**Activity**
Select from the records below every line that has the word "paragraph" in it.
=== Extracted records ===
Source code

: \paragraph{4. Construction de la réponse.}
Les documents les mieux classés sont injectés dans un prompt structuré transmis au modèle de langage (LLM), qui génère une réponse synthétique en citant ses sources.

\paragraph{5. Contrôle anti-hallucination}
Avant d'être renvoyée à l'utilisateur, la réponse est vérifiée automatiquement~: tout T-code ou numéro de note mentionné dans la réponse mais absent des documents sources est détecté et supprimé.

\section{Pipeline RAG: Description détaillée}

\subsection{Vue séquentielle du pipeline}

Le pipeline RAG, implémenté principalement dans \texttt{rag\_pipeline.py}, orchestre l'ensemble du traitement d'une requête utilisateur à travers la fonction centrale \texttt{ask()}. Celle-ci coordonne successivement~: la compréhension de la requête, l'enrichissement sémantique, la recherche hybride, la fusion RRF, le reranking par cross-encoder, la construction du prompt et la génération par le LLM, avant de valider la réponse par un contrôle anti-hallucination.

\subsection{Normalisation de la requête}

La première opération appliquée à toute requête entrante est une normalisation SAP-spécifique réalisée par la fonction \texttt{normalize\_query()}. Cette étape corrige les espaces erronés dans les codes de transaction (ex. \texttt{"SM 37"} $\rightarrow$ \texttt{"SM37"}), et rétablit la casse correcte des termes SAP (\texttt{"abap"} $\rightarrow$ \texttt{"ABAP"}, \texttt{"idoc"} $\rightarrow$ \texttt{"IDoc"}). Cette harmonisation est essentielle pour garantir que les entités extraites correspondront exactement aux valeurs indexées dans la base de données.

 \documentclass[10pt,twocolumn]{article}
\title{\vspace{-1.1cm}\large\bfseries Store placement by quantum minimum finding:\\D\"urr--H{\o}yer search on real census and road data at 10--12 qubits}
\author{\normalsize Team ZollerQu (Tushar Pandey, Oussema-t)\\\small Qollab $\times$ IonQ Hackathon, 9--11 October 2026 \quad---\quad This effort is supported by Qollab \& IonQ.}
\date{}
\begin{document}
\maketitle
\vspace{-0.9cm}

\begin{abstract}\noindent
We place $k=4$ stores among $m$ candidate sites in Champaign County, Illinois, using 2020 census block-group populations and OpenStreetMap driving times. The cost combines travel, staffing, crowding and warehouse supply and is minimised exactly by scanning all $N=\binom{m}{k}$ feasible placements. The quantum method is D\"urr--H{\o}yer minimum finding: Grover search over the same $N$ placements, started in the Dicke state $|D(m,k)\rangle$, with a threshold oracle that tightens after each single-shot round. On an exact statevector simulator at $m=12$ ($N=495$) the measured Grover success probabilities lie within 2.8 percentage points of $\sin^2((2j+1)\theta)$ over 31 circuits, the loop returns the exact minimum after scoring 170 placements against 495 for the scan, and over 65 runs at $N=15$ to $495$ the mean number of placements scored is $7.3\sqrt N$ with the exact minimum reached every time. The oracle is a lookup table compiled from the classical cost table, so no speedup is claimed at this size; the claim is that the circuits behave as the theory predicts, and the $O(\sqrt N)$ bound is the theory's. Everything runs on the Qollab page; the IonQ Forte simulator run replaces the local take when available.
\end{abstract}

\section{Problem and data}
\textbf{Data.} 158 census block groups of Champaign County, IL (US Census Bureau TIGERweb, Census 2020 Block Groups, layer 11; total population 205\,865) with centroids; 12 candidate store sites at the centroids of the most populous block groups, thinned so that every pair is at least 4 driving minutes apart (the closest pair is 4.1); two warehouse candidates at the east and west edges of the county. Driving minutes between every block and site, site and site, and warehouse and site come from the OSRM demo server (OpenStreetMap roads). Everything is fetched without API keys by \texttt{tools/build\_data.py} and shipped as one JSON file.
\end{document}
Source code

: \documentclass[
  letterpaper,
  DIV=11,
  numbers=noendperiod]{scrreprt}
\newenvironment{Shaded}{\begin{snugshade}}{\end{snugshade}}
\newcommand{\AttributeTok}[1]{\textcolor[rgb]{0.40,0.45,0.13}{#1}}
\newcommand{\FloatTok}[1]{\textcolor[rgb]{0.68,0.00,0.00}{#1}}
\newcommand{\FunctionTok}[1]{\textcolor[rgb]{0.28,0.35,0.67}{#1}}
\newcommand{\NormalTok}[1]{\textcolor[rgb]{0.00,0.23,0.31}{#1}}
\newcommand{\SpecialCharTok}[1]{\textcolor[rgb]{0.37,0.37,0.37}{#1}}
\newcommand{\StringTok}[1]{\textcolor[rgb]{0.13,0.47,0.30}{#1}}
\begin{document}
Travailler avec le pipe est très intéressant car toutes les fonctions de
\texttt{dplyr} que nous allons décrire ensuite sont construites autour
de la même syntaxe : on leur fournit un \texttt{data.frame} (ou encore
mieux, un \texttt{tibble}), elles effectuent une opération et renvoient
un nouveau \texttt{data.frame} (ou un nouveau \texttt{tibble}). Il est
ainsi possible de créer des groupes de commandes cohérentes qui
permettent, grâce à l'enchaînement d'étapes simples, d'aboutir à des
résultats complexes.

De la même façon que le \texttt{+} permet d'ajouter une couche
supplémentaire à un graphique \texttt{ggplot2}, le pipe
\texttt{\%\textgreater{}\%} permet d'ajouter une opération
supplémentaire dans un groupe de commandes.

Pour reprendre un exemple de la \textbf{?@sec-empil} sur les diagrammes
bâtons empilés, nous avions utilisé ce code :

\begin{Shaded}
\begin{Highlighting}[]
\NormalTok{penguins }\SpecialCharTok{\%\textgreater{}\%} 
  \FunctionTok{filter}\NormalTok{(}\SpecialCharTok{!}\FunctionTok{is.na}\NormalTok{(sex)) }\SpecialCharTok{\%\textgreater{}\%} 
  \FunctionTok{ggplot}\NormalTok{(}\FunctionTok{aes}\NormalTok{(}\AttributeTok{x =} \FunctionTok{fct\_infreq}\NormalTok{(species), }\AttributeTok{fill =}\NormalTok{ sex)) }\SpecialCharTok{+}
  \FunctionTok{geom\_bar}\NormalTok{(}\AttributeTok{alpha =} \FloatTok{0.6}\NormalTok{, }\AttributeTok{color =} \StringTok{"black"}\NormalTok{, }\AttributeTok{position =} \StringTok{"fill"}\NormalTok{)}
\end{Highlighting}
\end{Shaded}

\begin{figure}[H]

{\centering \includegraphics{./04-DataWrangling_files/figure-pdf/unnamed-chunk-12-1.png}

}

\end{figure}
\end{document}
===
**Output of the task**
: \paragraph{4. Construction de la réponse.}
\paragraph{5. Contrôle anti-hallucination}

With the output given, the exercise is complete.